Escenario de dos pistas

Editorial

 
 

Junio de 2011

La realidad de nuestro país se desenvuelve en un escenario de dos pistas.
De una parte, la competencia electoral que se verificaba en cada entidad de manera diferenciada con las elecciones presidenciales, se ha unificado en los hechos en una sola contienda nacional que inició durante los primeros meses de este año y hoy muestra gran intensidad a consecuencia de que tiene lugar un primer encuentro significativo de ella: la elección del gobierno del Estado de México.
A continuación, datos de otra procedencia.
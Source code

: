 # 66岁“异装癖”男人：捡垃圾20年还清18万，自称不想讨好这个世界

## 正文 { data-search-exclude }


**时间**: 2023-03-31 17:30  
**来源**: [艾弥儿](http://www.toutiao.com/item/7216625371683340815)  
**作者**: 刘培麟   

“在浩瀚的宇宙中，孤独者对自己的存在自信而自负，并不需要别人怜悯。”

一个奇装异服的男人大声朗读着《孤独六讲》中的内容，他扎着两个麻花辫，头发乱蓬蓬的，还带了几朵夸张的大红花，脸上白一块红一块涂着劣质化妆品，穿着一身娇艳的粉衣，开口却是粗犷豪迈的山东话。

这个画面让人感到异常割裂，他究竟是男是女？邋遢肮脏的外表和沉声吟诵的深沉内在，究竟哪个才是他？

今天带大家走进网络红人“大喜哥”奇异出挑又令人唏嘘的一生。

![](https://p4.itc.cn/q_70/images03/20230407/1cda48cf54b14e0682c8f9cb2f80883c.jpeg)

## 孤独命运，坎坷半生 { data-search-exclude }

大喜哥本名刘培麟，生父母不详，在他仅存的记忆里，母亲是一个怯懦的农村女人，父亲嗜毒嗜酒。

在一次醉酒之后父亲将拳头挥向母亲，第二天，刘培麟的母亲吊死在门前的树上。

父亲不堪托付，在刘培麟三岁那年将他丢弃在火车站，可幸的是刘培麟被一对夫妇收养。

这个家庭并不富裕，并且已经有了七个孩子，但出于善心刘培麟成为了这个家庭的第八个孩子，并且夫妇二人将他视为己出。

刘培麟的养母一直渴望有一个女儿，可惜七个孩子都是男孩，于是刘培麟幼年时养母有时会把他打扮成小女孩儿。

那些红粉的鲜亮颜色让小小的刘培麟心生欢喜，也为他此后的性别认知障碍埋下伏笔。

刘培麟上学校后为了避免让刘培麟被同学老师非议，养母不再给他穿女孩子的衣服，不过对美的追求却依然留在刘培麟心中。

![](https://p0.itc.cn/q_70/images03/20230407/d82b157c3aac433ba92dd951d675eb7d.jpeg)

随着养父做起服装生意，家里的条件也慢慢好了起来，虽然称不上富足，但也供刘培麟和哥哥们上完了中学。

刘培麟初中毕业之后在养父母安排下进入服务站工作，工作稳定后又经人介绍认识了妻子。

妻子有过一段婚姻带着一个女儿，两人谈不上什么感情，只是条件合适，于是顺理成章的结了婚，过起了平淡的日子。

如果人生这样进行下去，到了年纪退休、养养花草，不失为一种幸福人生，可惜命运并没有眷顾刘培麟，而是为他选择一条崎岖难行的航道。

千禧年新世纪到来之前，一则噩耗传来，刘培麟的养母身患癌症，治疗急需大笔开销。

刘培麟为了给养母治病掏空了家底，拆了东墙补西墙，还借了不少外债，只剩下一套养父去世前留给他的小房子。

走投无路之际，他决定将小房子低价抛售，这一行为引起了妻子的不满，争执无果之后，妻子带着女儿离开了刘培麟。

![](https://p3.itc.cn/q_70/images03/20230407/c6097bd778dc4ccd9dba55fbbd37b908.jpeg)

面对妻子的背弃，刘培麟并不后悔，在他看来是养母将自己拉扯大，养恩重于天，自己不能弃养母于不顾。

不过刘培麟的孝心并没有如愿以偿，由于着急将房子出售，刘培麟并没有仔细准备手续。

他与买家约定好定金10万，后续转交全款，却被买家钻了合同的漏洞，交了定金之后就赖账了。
En dicha elección se disputa, entre otras cosas, la permanencia en el poder del históricamente poderoso Grupo Atlacomulco rigiendo los destinos de la entidad y, en gran medida, del país; lo disputa la coalición de partidos de izquierda, quienes se deslindaron de las galimatías del proyecto gubernamental de Calderón y se enfilan como principal oposición a poderes económicos y facciosos interesados en profundizar la descomposición social, política y económica que fundamenta, en el desastre nacional, la recomposición de instituciones a modo y su justificación mediática.
Comenzó un histórico período de intensa lucha política que recorrerá las plazas de Nayarit y Michoacán previamente a las elecciones nacionales para alcanzar, con suerte, la toma de posesión del gobierno que resulte triunfante en el marco de las debilitadas instituciones electorales, si éstas son respetadas como vías legítimas para la sucesión del poder.
Por otra parte, el régimen que ha conducido los destinos del país a lo largo de tres décadas tiene una cita con la historia que va tomando forma. Con la Marcha por la Paz , la Dignidad y la Justicia que encabeza Javier Sicilia se aproxima, despacio pero inexorablemente, el momento en el que la sociedad mexicana habrá de pronunciarse por una propia definición de soberanía: como potestad del ciudadano o como patrimonio del poder político; como maquinaria capaz de activarse para responder a la exigencia de justicia de un ciudadano común, o como red de complicidades para tasarla y ponerle precio.
El mes de junio nos coloca frente a las definiciones que le darán rostro a la sociedad que deseamos ser, haciendo a todos un llamado a tomar conciencia de ello.